--- The task ---
Produce an exact copy of the lines below, starting at the first and ending with the line containing "前五名供应商合计采购金额占年度采购总额比例".
═════ Information given ═════
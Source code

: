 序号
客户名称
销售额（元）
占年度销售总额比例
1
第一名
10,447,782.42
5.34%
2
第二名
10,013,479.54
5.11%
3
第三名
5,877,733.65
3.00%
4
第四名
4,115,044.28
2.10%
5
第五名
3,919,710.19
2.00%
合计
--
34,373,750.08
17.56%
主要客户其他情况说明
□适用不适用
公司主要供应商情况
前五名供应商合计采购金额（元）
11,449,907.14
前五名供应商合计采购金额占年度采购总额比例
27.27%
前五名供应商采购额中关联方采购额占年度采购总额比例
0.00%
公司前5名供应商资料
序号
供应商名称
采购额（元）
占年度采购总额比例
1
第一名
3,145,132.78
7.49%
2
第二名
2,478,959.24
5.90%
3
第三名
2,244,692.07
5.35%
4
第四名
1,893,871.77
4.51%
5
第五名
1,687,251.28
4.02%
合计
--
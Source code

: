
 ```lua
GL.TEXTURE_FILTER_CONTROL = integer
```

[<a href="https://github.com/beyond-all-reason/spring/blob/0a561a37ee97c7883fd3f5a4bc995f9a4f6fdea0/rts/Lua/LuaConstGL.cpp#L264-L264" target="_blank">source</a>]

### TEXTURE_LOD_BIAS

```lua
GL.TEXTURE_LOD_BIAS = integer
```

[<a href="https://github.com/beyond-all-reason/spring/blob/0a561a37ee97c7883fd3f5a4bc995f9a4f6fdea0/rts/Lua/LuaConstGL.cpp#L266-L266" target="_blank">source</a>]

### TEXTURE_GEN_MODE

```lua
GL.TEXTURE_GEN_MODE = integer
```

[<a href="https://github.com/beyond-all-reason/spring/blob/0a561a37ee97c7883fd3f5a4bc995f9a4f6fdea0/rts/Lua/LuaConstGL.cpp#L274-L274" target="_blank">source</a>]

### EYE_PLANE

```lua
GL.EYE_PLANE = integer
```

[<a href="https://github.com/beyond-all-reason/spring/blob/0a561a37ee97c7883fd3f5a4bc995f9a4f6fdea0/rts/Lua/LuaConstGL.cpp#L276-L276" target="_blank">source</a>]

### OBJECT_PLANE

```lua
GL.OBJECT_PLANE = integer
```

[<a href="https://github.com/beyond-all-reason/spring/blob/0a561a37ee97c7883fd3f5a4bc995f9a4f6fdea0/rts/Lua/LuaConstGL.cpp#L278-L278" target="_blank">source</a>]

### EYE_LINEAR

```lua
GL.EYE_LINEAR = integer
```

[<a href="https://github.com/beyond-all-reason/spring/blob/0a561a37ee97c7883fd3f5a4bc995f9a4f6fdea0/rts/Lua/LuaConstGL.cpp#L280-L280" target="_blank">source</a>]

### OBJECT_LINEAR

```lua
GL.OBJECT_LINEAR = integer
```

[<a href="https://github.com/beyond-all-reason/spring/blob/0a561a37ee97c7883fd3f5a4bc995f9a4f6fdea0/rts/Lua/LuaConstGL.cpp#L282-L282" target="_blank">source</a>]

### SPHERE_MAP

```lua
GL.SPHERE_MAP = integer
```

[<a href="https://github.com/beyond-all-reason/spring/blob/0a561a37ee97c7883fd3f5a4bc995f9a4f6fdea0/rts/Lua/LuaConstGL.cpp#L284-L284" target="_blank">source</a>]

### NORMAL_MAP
═════
--- Result for this exercise ---
Source code

: 序号
客户名称
销售额（元）
占年度销售总额比例
1
第一名
10,447,782.42
5.34%
2
第二名
10,013,479.54
5.11%
3
第三名
5,877,733.65
3.00%
4
第四名
4,115,044.28
2.10%
5
第五名
3,919,710.19
2.00%
合计
--
34,373,750.08
17.56%
主要客户其他情况说明
□适用不适用
公司主要供应商情况
前五名供应商合计采购金额（元）
11,449,907.14
前五名供应商合计采购金额占年度采购总额比例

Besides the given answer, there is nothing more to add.